Os olhos ainda estão a habituar-se à escassa luz que atravessa as cortinas de um quarto e que deixam antever um novo dia lá fora, e à figura deitada na cama e a forma como a sua respiração alterna com um silêncio tranquilo quando – thud – um barulho curto e pesado, como uma pancada ou uma explosão (um tiro?), nos deixa de sobressalto, como se tivéssemos sido apanhados num filme de terror. A figura, primeiro uma sombra escura que aos poucos ganha vida na interpretação de Tilda Swinton, procura encontrar a origem do tal ruído, sem sucesso. A segunda cena do filme decorre num parque de estacionamento, e à medida que a câmara avança lentamente, sucessivos alarmes dos carros começam a disparar, como se estivesse ali uma qualquer presença disruptiva, mas o único testemunho daquele acontecimento é a câmara (ou seja, o espectador). Estes elementos de um mistério por resolver que Memoria (Memória, 2021) vai apresentando evocam um certo cinema de Lynch e Haneke, pela forma como estes conseguem inquietar pela possibilidade da existência de algo imaterial nas margens, que perturba a realidade.
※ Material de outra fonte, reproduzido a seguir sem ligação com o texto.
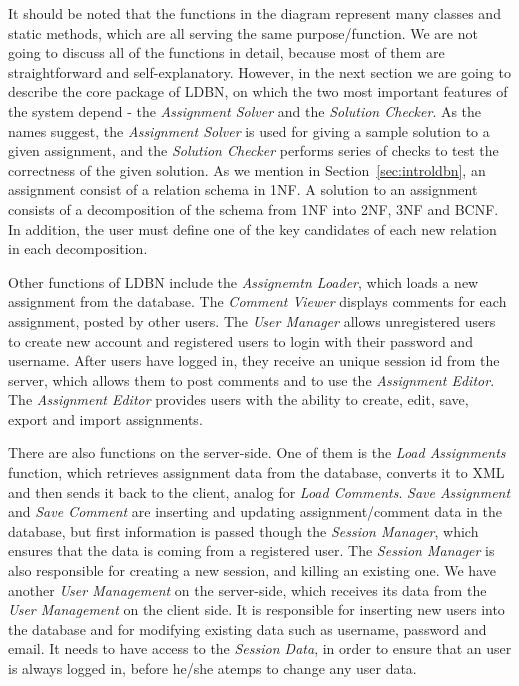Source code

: It should be noted that the functions in the diagram represent many classes and 
static methods, which are all serving the same purpose/function. We are not 
going to discuss all 
of the functions in detail, because most of them are straightforward and 
self-explanatory. 
However, in the next section we are going to describe the core package of LDBN,
on which the two most important features of the system depend - 
the \textit{Assignment Solver} and the \textit{Solution Checker}. 
As the names suggest, the 
\textit{Assignment Solver} is used
for giving a sample solution to a given assignment, and the \textit{Solution Checker}
performs series of checks to test the correctness of the given solution.
As we mention in Section~\ref{sec:introldbn}, an assignment consist of a 
relation schema in 1NF. A solution to an assignment consists 
of a decomposition of the schema from 1NF into 2NF, 3NF and BCNF. In addition,
the user must define one of the key candidates of each new relation in each
decomposition. 

Other functions of LDBN include the \textit{Assignemtn Loader}, which loads 
a new assignment from the database. The \textit{Comment Viewer} displays comments for
each assignment, posted by other users. The \textit{User Manager} 
allows unregistered users to create new account and registered users to login with 
their password and username. After users have logged in, they receive an unique 
session id from the server, which allows them to post comments and to use the 
\textit{Assignment Editor}. The \textit{Assignment Editor} provides users with 
the ability to create, edit, save, export and import assignments. 

There are also functions on the server-side. One of them is 
the \textit{Load Assignments} function, which retrieves assignment data from the database,
converts it to XML and then sends it back to the client, analog for \textit{Load Comments}.
\textit{Save Assignment} and \textit{Save Comment} are inserting and updating assignment/comment data in the database, but
first information is passed though the \textit{Session Manager}, which ensures that the data
is coming from a registered user. The \textit{Session Manager} is also responsible for creating
a new session, and killing an existing one. We have another \textit{User Management} on the server-side, which
receives its data from the \textit{User Management} on the client side. It is responsible 
for inserting new users into the database and for modifying existing data such as username, password and email.
It needs to have access to the \textit{Session Data}, in order to ensure that an 
user is always logged in,
before he/she atemps to change any user data.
Nunca nos filmes anteriores de Apichatpong Weerasethakul as primeiras cenas foram tão determinantes para nos sensibilizar para o rumo do filme. Mesmo que no seu filme anterior, Rak ti Khon Kaen (Cemitério do Esplendor, 2015), tenha encontrado um realizador próximo do piloto automático, com a repetição de temas familiares e um registo visual muito pouco diferente do que tinha apresentado antes, a verdade é que com Apichatpong apenas podemos assumir que não sabemos o que esperar: falamos do autor de três dos melhores, mais inovativos e imaginativos filmes deste novo século, casos de Sud pralad (Febre Tropical, 2004), Sang sattawat (Síndromas e Um Século, 2006) e Loong Boonmee raleuk chat (O Tio Boonmee que se Lembra das Suas Vidas Anteriores, 2010) – desde que entramos na selva em Febre Tropical, que o seu cinema assume um carácter imprevisível, disposto a explorar os caminhos do desconhecido.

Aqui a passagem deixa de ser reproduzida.